Le Sénat a adopté en premier le texte issu de la commission mixte paritaire conclusive de la veille, par 243 voix contre 2. L'Assemblée nationale a confirmé le vote quelques heures plus tard, par 279 voix pour et 81 contre. La proposition de loi, intitulée "visant à protéger les mineurs des risques auxquels les expose l'utilisation des réseaux sociaux", concrétise une promesse d'Emmanuel Macron et une réforme phare de la fin de son second mandat.

Ce que prévoit le texte

Sa disposition centrale interdit aux mineurs de moins de quinze ans l'accès aux services de réseaux sociaux en ligne. Sont toutefois épargnés les sites encyclopédiques comme Wikipédia, ainsi que les plateformes de logiciels libres ou de projets numériques éducatifs en source ouverte. Le texte interdit également le téléphone portable au lycée, une mesure jusque-là limitée aux écoles et aux collèges, chaque établissement pouvant néanmoins aménager des dérogations dans son règlement intérieur. Aucun procédé de contrôle d'âge n'est fixé à ce stade : ce sont les plateformes, Facebook ou TikTok en tête, qui devront le mettre au point.

L'interdiction se fera en deux temps, a précisé la ministre déléguée au numérique, Anne Le Hénanff : dès le 1er septembre pour les nouveaux comptes, puis à l'expiration d'un délai de quatre mois, soit le 1er janvier 2027, pour les comptes existants. "Nous allons, nous, Français, tous devoir prouver notre âge pendant quatre mois. Si on a moins de 15 ans, le compte va être fermé", a-t-elle expliqué.

Une vérification d'âge à la charge des plateformes

La responsabilité de la vérification pèsera sur les plateformes. "On met la responsabilité sur les réseaux sociaux, c'est-à-dire que ce sont eux qui vont devoir trouver la solution technique pour faire vérifier l'âge", a fait valoir la ministre, qui a assuré que le dispositif pourrait être opérationnel dès le 1er septembre grâce à des outils existants comme France Identité ou Docaposte. Le mécanisme se veut protecteur des données : l'outil de vérification "ne saura pas pourquoi il a été sollicité, par quelle plateforme", et le réseau social n'obtiendra qu'une réponse binaire, sans information personnelle. "Il n'y a pas de stockage ni de transfert de données", a-t-elle insisté. Les plateformes devront proposer au minimum deux solutions de vérification aux utilisateurs.

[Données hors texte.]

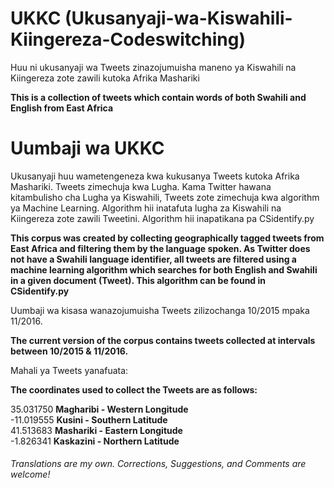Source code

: # UKKC (Ukusanyaji-wa-Kiswahili-Kiingereza-Codeswitching)  

  Huu ni ukusanyaji wa Tweets zinazojumuisha maneno ya Kiswahili na Kiingereza zote zawili kutoka Afrika Mashariki  
  
  **This is a collection of tweets which contain words of both Swahili and English from East Africa**  

# Uumbaji wa UKKC

  Ukusanyaji huu wametengeneza kwa kukusanya Tweets kutoka Afrika Mashariki. Tweets zimechuja kwa Lugha. Kama Twitter hawana kitambulisho cha Lugha ya Kiswahili, Tweets zote zimechuja kwa algorithm ya Machine Learning. Algorithm hii inatafuta lugha za Kiswahili na Kiingereza zote zawili Tweetini. Algorithm hii inapatikana pa CSidentify.py  
  
  **This corpus was created by collecting geographically tagged tweets from East Africa and filtering them by the language spoken. As Twitter does not have a Swahili language identifier, all tweets are filtered using a machine learning algorithm which searches for both English and Swahili in a given document (Tweet). This algorithm can be found in CSidentify.py**  

  Uumbaji wa kisasa wanazojumuisha Tweets zilizochanga 10/2015 mpaka 11/2016.  
  
  **The current version of the corpus contains tweets collected at intervals between 10/2015 & 11/2016.**  

   Mahali ya Tweets yanafuata:  
   
   **The coordinates used to collect the Tweets are as follows:**  
   
   35.031750 **Magharibi - Western Longitude**  
   -11.019555 **Kusini - Southern Latitude**  
   41.513683 **Mashariki - Eastern Longitude**  
   -1.826341 **Kaskazini - Northern Latitude**  

###### Translations are my own. Corrections, Suggestions, and Comments are welcome!
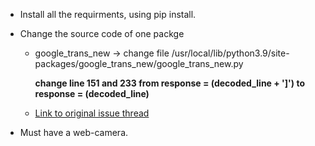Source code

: - Install all the requirments, using pip install.
- Change the source code of one packge 
  - google_trans_new -> change file /usr/local/lib/python3.9/site-packages/google_trans_new/google_trans_new.py
    
    **change line 151 and 233 from response = (decoded_line + ']') to response = (decoded_line)**
  - [Link to original issue thread](https://github.com/lushan88a/google_trans_new/issues/36)

-  Must have a web-camera.

                                                           
                                                           
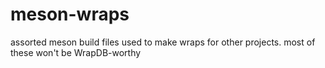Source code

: # meson-wraps

assorted meson build files used to make wraps for other projects. most of these won't be WrapDB-worthy
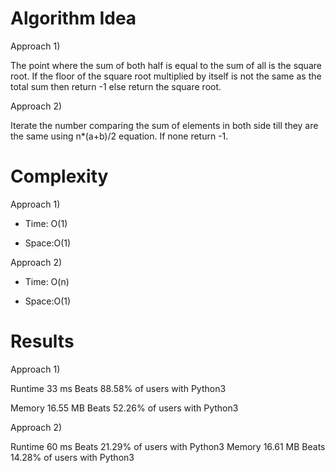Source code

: # Algorithm Idea

Approach 1)

The point where the sum of both half is equal to the sum of all is the square root. If the floor of the square root multiplied by itself is not the same as the total sum then return -1 else return the square root.

Approach 2)

Iterate the number comparing the sum of elements in both side till they are the same using n*(a+b)/2 equation. If none return -1.


# Complexity

Approach 1)

- Time: O(1)

- Space:O(1)

Approach 2)

- Time: O(n)

- Space:O(1)

# Results

Approach 1)

Runtime
33
ms
Beats
88.58%
of users with Python3

Memory
16.55
MB
Beats
52.26%
of users with Python3

Approach 2)

Runtime
60
ms
Beats
21.29%
of users with Python3
Memory
16.61
MB
Beats
14.28%
of users with Python3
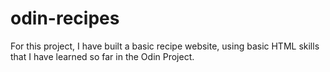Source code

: # odin-recipes

For this project, I have built a basic recipe website, using basic HTML skills that I have learned so far in the Odin Project.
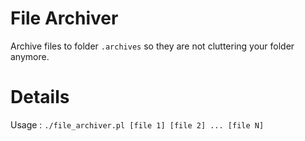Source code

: # File Archiver
Archive files to folder `.archives` so they are not cluttering your folder anymore.

# Details
Usage : `./file_archiver.pl [file 1] [file 2] ... [file N]`
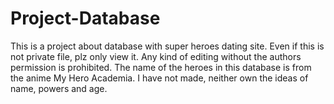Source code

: # Project-Database
This is a project about database with super heroes dating site.
Even if this is not private file, plz only view it. Any kind of editing without the authors permission is prohibited.
The name of the heroes in this database is from the anime My Hero Academia. I have not made, neither own the ideas of name, powers and age.
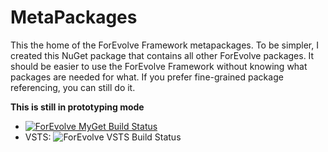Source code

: # MetaPackages
This the home of the ForEvolve Framework metapackages.
To be simpler, I created this NuGet package that contains all other ForEvolve packages.
It should be easier to use the ForEvolve Framework without knowing what packages are needed for what.
If you prefer fine-grained package referencing, you can still do it.

**This is still in prototyping mode**

- [![ForEvolve MyGet Build Status](https://www.myget.org/BuildSource/Badge/forevolve?identifier=b15d1c32-b86e-4a55-a497-229071f23e70)](https://www.myget.org/)
- VSTS: ![ForEvolve VSTS Build Status](https://forevolve.visualstudio.com/_apis/public/build/definitions/b800edd0-96da-46c1-a089-06a4466e62d9/16/badge)

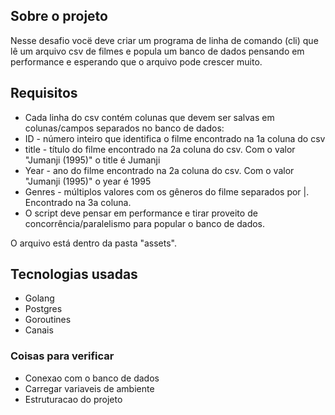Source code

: ## Sobre o projeto

Nesse desafio vocë deve criar um programa de linha de comando (cli) que lê um arquivo csv de filmes e popula um banco de dados pensando em performance e esperando que o arquivo pode crescer muito. 

## Requisitos

- Cada linha do csv contém colunas que devem ser salvas em colunas/campos separados no banco de dados:
- ID - número inteiro que identifica o filme encontrado na 1a coluna do csv
- title - título do filme encontrado na 2a coluna do csv. Com o valor "Jumanji (1995)" o title é Jumanji
- Year - ano do filme encontrado na 2a coluna do csv. Com o valor "Jumanji (1995)" o year é 1995
- Genres - múltiplos valores com os gêneros do filme separados por |. Encontrado na 3a coluna.
- O script deve pensar em performance e tirar proveito de concorrência/paralelismo para popular o banco de dados.

O arquivo está dentro da pasta "assets". 

## Tecnologias usadas
- Golang 
- Postgres
- Goroutines
- Canais 

### Coisas para verificar 

- Conexao com o banco de dados
- Carregar variaveis de ambiente
- Estruturacao do projeto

Le texte a divisé le Parlement. "Si la loi d'interdiction des réseaux sociaux aux moins de 15 ans est votée aujourd'hui, TOUT LE MONDE devra mettre sa carte d'identité ou une reconnaissance faciale pour se connecter sur les réseaux sociaux. LFI votera contre", a dénoncé sur X le député insoumis Antoine Léaument. Le président du groupe Ensemble pour la République à l'Assemblée, Gabriel Attal, a au contraire salué "une immense victoire et [...] l'aboutissement d'un combat". La France, qui se présente en pionnier sur le sujet, espère entraîner d'autres États : une coalition de quinze pays européens souhaiterait porter cette norme dans leur droit national, tandis que Bruxelles a présenté en avril une application européenne de vérification d'âge.